• Task goal
Every entry that follows needs to be repeated exactly.

• Study material
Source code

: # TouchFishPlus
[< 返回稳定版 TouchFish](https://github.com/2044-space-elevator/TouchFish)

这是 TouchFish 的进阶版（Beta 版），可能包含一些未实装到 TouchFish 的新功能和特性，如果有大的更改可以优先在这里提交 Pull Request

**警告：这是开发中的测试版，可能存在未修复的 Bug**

• The answer
Source code

: # TouchFishPlus
[< 返回稳定版 TouchFish](https://github.com/2044-space-elevator/TouchFish)

这是 TouchFish 的进阶版（Beta 版），可能包含一些未实装到 TouchFish 的新功能和特性，如果有大的更改可以优先在这里提交 Pull Request

**警告：这是开发中的测试版，可能存在未修复的 Bug**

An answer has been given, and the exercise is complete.